I'm sorry you seem to come from a fairytale land where parents dont discipline their kids. Depends on the degree of what is being donedone to you? How old are you Jman
Er, first off, you don't discipline someone elses kids... ever...
I don't care how angry they are, and I'm sorry, even if they killed your pet cat or something, you damn sure don't have the right to hit them. If I started dating a girl and I found out she had hit one of my children, I've never hit a woman but I would smack the **** out of that girl and throw her out of my apartment/house. Damn that, I went through hell for years just for doing the tiniest things.
Secondly, if you are gonna discipline your kids, you do not ever use a closed fist, and you don't hit them as hard you can unless it's serious, and they're old enough to be hit like that.
For real, one time when I was 9, I made a bird noise, right? Thats it, I made a noise at his pet bird.
He tried to hit me for that, punch me, actually, and my mom was holding him back, so since he couldn't hit me cause my mom was in the way, he threw water in my face.

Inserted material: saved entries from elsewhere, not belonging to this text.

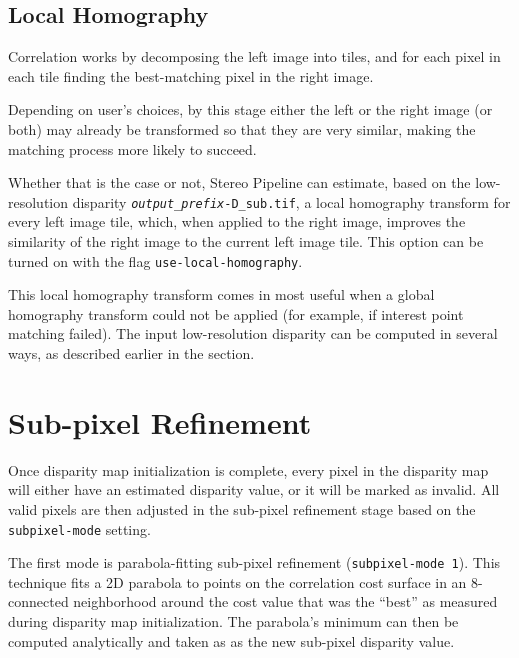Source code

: \subsection{Local Homography}
\label{sec:local_hom}

Correlation works by decomposing the left image into tiles, and for each
pixel in each tile finding the best-matching pixel in the right image.

Depending on user's choices, by this stage either the left or the right
image (or both) may already be transformed so that they are very
similar, making the matching process more likely to succeed.

Whether that is the case or not, Stereo Pipeline can estimate, based on
the low-resolution disparity
\texttt{\textit{output\_prefix}-D\_sub.tif}, a local homography transform
for every left image tile, which, when applied to the right image,
improves the similarity of the right image to the current left image tile. This
option can be turned on with the flag \texttt{use-local-homography}.

This local homography transform comes in most useful when a global
homography transform could not be applied (for example, if interest
point matching failed). The input low-resolution disparity can be
computed in several ways, as described earlier in the section.


\section{Sub-pixel Refinement}
\label{sec:subpixel}

Once disparity map initialization is complete, every pixel in the
disparity map will either have an estimated disparity value, or it
will be marked as invalid.  All valid pixels are then adjusted in the
sub-pixel refinement stage based on the \texttt{subpixel-mode}
setting. %

The first mode is parabola-fitting sub-pixel refinement
(\texttt{subpixel-mode 1}).  This technique fits a 2D parabola to
points on the correlation cost surface in an 8-connected neighborhood
around the cost value that was the ``best'' as measured during
disparity map initialization. The parabola's minimum can then be
computed analytically and taken as as the new sub-pixel disparity
value.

Apparently he was mad cause I "made fun of his pet bird".
Was also swung around a room, and then literally thrown against a wall cause me and my little brother were play-fighting.
He also screamed angrily for hours like a madman because I (using MY money) wouldn't buy him food. I bought myself a calzone and something else, and he was absolutely ****ing LIVID that I didn't get him anything, even after I offered to let him eat the thing I bought exclusively for myself, he still went ballistic. He walked into our bathroom and started screaming like a crazy person, and I mean SCREAMING, he was going absolutely apeshit crazy. (It's worth mentioning he apologized, but only because my mom forced him to)
Is it bad that I actually legitimately sometimes wish I could?
Like no joke I've had dreams where I've joked him to death.
I do get afraid that one day I will snap and actually legitimately kill him and go to prison.
He just doesn't know when to shut up, he talks about everyone behind their backs too, my grandmother, my sister, my, my brother, my mom to her face but also behind her back, our whole family.
He believes we're weirdos because of the way we live, and honestly we live relatively normal, he is obsessed with appearing tough and dominant.
But honestly, I feel like he has severe bipolar disorder, in all honesty.